» **YOUR ASSIGNMENT**:
Within the records, tally the lines that contain "Forest" and reply with that number only.
(Beginning of RECORDS SUPPLIED)
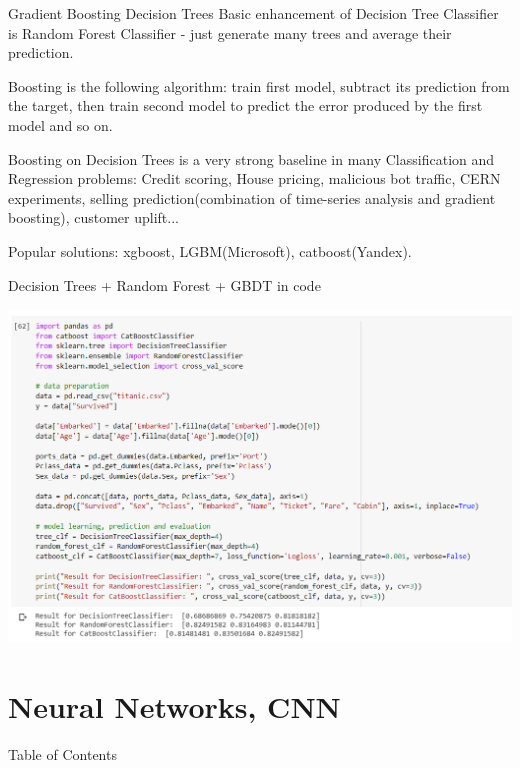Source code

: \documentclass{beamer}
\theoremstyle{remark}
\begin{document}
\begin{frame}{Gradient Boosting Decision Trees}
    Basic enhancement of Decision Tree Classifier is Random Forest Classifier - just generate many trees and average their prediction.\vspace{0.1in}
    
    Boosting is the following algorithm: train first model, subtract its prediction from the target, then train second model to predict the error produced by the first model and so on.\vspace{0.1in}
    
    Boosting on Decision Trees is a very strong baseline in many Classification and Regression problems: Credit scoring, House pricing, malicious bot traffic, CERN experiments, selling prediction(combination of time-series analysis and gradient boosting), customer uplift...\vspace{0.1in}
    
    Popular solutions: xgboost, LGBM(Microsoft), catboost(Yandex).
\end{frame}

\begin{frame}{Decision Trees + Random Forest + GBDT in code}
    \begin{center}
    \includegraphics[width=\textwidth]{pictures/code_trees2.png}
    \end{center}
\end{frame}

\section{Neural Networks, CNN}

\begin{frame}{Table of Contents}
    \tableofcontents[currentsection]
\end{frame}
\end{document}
(End of RECORDS SUPPLIED)
» **REPLY TO THE TASK**:
2